TASK INPUT:
■ ■ ■ ■ ■ ■ ■
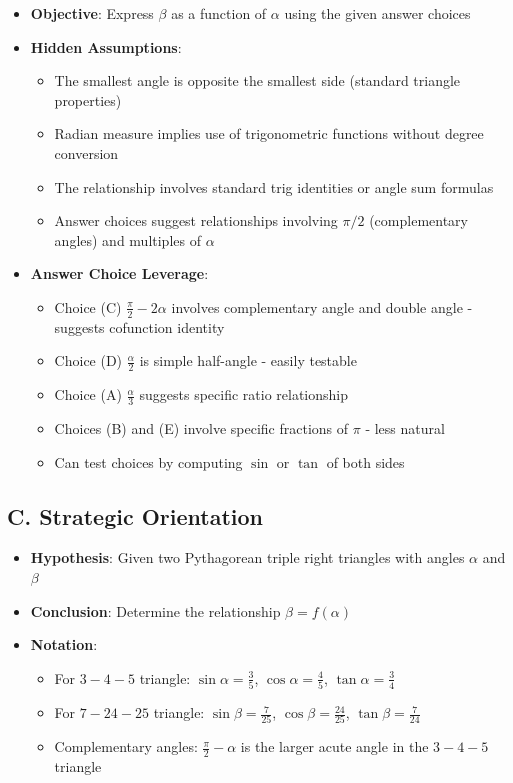 \documentclass[11pt]{article}
\begin{document}
\begin{problemconfigbox}
\begin{itemize}[leftmargin=*]
    \item \textbf{Objective}: Express $\beta$ as a function of $\alpha$ using the given answer choices
    
    \item \textbf{Hidden Assumptions}: 
    \begin{itemize}
        \item The smallest angle is opposite the smallest side (standard triangle properties)
        \item Radian measure implies use of trigonometric functions without degree conversion
        \item The relationship involves standard trig identities or angle sum formulas
        \item Answer choices suggest relationships involving $\pi/2$ (complementary angles) and multiples of $\alpha$
    \end{itemize}
    
    \item \textbf{Answer Choice Leverage}: 
    \begin{itemize}
        \item Choice (C) $\frac{\pi}{2} - 2\alpha$ involves complementary angle and double angle - suggests cofunction identity
        \item Choice (D) $\frac{\alpha}{2}$ is simple half-angle - easily testable
        \item Choice (A) $\frac{\alpha}{3}$ suggests specific ratio relationship
        \item Choices (B) and (E) involve specific fractions of $\pi$ - less natural
        \item Can test choices by computing $\sin$ or $\tan$ of both sides
    \end{itemize}
\end{itemize}

\subsection*{C. Strategic Orientation}
\begin{itemize}[leftmargin=*]
    \item \textbf{Hypothesis}: Given two Pythagorean triple right triangles with angles $\alpha$ and $\beta$
    \item \textbf{Conclusion}: Determine the relationship $\beta = f(\alpha)$
    \item \textbf{Notation}: 
    \begin{itemize}
        \item For $3{-}4{-}5$ triangle: $\sin\alpha = \frac{3}{5}$, $\cos\alpha = \frac{4}{5}$, $\tan\alpha = \frac{3}{4}$
        \item For $7{-}24{-}25$ triangle: $\sin\beta = \frac{7}{25}$, $\cos\beta = \frac{24}{25}$, $\tan\beta = \frac{7}{24}$
        \item Complementary angles: $\frac{\pi}{2} - \alpha$ is the larger acute angle in the $3{-}4{-}5$ triangle
    \end{itemize}
    

\end{itemize}
\end{problemconfigbox}
\end{document}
■ ■ ■ ■ ■ ■ ■
Your answer must consist solely of the lines above between the line holding "(standard triangle properties)" and the line holding "multiples of $\alpha$", inclusive, copied exactly.

        \item The smallest angle is opposite the smallest side (standard triangle properties)
        \item Radian measure implies use of trigonometric functions without degree conversion
        \item The relationship involves standard trig identities or angle sum formulas
        \item Answer choices suggest relationships involving $\pi/2$ (complementary angles) and multiples of $\alpha$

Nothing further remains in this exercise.